For several decades, software developers (of high performance computing applications) could trust on Moore’s law. The number of transistors that can be placed inexpensively on an integrated circuit has doubled approximately every two years. This exponential growth allowed an ever-increasing computing power of modern CPUs. Thus, high performance computing applications became faster by just trusting on Moore’s law and waiting for faster CPUs.
However, this has changed dramatically with the introduction of multi-core architectures. »The free lunch is over« as Herb Sutter wrote in his Dr. Dobb’s Journal column. Transistor counts continue to grow exponentially. But today, hardware manufacturers use the plethora of transistors to put more cores on a single chip not to make CPUs faster. Clock rates and execution optimizations have reached their limits.
In order to benefit from todays multi-core architectures, one has to write multi-threaded programs. In fact, I believe the transition to multi-core architectures forces the most important change in the software development business of the decade because parallel programming differs very much from traditional sequential programming. It is hard, error-prone and requires another way of algorithmic thinking that an average software developer is not used to.

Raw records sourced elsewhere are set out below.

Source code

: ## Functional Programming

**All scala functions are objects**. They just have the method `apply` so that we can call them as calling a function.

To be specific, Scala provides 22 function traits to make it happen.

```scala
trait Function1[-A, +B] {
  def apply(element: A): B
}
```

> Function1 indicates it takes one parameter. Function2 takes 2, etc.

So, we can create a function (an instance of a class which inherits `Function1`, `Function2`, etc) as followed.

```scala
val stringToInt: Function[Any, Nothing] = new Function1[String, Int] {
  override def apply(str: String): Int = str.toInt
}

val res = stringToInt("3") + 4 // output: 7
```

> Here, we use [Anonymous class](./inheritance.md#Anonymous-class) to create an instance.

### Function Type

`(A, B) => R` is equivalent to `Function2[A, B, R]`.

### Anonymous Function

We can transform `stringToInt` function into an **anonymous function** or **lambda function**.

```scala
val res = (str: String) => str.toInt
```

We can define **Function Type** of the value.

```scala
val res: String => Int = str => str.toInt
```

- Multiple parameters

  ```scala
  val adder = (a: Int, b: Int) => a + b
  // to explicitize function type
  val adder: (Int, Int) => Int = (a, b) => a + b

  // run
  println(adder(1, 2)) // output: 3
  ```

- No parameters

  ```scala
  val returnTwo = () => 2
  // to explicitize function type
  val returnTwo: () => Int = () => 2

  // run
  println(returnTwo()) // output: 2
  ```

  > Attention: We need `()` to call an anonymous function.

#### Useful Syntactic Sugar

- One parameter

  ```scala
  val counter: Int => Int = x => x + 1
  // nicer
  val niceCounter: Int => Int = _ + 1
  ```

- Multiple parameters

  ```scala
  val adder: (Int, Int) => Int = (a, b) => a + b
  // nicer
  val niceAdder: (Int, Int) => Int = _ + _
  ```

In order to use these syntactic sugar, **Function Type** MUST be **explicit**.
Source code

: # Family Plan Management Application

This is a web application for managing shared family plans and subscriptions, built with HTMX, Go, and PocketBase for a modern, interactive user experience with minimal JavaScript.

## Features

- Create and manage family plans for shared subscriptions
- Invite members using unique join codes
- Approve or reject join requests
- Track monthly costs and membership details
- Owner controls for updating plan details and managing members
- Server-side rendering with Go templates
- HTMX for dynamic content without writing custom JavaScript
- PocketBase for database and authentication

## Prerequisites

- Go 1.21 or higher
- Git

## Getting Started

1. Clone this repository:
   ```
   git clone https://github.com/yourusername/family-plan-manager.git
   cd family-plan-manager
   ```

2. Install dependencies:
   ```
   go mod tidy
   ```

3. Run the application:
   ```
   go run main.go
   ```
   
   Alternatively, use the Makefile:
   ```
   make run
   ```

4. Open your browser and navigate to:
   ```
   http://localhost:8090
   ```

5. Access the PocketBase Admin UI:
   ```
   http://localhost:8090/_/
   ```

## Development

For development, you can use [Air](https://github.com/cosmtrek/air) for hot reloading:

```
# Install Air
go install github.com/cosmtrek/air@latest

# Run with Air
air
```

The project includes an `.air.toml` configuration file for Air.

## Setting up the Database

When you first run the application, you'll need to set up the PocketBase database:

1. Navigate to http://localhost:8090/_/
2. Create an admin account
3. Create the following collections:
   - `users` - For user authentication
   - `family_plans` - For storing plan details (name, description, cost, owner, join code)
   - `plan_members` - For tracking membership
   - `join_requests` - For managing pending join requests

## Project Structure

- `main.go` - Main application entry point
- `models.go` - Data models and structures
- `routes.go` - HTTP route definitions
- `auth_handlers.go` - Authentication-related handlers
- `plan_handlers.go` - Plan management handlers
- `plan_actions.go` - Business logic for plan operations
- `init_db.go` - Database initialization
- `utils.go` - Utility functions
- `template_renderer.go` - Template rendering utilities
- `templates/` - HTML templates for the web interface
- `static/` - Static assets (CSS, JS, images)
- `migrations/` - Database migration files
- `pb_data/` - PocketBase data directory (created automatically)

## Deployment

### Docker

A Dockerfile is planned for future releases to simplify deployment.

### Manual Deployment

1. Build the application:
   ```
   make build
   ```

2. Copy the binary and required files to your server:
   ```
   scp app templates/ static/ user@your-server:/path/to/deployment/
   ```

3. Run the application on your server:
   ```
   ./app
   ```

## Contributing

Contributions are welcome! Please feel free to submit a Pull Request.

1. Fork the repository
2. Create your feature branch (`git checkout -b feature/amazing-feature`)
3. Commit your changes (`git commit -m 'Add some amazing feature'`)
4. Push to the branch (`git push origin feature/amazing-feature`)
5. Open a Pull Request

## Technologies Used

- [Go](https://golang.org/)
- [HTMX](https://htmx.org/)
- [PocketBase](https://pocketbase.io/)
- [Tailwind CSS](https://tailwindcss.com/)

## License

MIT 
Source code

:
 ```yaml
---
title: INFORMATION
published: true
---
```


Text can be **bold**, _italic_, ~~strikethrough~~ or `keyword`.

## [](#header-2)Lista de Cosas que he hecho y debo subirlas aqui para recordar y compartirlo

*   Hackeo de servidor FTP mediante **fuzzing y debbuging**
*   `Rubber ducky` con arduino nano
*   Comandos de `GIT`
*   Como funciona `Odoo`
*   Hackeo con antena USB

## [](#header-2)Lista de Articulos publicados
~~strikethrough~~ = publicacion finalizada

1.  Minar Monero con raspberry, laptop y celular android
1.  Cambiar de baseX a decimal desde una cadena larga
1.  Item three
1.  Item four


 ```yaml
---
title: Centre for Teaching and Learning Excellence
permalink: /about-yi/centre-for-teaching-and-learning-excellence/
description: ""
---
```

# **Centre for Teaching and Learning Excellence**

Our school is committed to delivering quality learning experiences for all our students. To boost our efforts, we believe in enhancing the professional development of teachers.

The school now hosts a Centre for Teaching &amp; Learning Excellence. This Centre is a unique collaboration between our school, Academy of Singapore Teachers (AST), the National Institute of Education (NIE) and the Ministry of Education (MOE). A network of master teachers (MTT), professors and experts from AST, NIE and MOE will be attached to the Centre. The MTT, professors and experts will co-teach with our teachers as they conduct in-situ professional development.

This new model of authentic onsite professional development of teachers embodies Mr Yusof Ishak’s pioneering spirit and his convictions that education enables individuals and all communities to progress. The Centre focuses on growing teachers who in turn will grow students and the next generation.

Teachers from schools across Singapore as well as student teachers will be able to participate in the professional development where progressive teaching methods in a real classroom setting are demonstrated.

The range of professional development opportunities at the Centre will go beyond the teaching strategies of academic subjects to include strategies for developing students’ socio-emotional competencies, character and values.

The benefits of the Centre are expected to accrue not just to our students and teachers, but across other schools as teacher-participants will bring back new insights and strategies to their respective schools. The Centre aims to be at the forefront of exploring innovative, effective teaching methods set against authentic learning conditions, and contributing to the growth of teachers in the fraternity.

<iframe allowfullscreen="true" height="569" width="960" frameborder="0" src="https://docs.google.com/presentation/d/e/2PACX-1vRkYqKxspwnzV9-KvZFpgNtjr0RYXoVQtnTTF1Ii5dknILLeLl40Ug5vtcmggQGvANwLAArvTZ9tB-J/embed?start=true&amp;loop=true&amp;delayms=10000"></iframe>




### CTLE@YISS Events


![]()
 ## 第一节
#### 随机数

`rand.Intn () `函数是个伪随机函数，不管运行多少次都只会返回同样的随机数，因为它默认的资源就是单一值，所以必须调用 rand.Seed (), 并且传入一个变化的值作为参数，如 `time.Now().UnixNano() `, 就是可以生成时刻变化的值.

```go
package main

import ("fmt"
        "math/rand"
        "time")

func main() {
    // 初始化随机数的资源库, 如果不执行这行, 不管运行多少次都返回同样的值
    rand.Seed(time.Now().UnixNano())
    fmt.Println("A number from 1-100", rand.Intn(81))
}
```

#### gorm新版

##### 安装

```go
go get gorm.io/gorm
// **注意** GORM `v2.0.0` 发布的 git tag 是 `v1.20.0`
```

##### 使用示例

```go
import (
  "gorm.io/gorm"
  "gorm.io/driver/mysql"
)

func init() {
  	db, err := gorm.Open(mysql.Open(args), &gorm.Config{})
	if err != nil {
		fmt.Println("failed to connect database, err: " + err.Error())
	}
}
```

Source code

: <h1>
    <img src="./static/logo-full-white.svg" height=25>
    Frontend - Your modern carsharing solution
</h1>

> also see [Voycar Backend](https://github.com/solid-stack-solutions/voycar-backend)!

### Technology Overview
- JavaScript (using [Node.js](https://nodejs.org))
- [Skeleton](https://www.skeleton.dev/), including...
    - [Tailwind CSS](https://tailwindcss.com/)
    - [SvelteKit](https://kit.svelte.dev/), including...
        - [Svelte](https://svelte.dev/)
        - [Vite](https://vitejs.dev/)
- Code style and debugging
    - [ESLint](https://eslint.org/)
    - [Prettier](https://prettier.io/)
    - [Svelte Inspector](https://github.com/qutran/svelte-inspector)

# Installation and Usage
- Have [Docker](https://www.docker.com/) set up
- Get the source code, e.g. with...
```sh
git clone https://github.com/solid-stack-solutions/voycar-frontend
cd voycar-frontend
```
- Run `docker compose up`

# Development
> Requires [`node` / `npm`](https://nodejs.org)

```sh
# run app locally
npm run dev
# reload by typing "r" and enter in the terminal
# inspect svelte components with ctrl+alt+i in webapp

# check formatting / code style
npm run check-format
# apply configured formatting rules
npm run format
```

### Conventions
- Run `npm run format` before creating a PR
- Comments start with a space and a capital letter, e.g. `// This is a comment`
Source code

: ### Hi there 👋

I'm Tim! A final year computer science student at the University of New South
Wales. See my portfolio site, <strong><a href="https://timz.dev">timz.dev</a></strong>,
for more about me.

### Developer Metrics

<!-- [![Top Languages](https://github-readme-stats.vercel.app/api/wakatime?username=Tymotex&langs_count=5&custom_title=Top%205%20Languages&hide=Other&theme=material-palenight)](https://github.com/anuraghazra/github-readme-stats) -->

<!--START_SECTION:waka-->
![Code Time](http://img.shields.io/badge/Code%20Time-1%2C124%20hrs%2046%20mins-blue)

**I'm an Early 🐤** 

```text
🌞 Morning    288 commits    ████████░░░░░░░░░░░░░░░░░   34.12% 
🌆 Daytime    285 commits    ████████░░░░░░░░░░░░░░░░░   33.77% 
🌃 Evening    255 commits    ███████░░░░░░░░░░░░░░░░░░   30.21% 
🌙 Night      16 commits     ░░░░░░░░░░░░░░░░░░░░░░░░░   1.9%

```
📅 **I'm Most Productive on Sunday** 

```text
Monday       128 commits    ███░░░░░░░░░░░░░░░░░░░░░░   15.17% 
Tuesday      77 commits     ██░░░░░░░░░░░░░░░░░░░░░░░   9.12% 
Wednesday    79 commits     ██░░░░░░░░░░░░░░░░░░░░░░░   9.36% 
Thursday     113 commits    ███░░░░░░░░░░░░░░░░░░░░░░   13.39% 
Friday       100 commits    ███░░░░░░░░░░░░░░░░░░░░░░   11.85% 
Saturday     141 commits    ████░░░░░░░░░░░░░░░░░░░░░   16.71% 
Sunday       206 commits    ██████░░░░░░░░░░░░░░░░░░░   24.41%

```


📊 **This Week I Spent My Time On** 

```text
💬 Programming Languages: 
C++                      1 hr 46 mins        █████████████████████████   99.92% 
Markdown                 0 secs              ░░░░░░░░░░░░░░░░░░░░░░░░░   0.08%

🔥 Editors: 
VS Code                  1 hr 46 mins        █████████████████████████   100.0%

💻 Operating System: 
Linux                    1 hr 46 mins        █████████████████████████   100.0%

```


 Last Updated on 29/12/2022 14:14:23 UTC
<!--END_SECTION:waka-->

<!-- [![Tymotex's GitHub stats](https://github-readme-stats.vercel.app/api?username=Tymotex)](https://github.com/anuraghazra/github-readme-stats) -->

However, since IBM introduced the world’s first (non-embedded) multi-core processor in 2001, the POWER4 CPU, concurrent programming techniques started to penetrate into mainstream applications and, even more important, into standard libraries. Thus, the free lunch might be over but for programmers who hesitate to employ parallel programming techniques there is at least a free appetizer: parallelized standard libraries. Just to mention a few, there are
- the OpenMP Multi-Threaded Template Library and
- the Parallel Mode of the GNU C++ Standard Library, two parallelized replacements for the C++ Standard Template Library,
- the Intel Math Kernel Library and
- the AMD Core Math Library providing parallel BLAS3 routines and parallel LAPACK routines.
Parallelized standard libraries turn your sequential codes into parallel applications harnessing the power of modern multi-core CPUs requiring no or little changes to existing source codes. This is the good news. The bad news, however, is that this approach works only if one is able to delegate all computationally expensive operation to these libraries, which is not always possible. Optimal performance still requires to design multi-threaded software from scratch. Nevertheless, parallelized standard libraries are a good starting point for multi-core programming.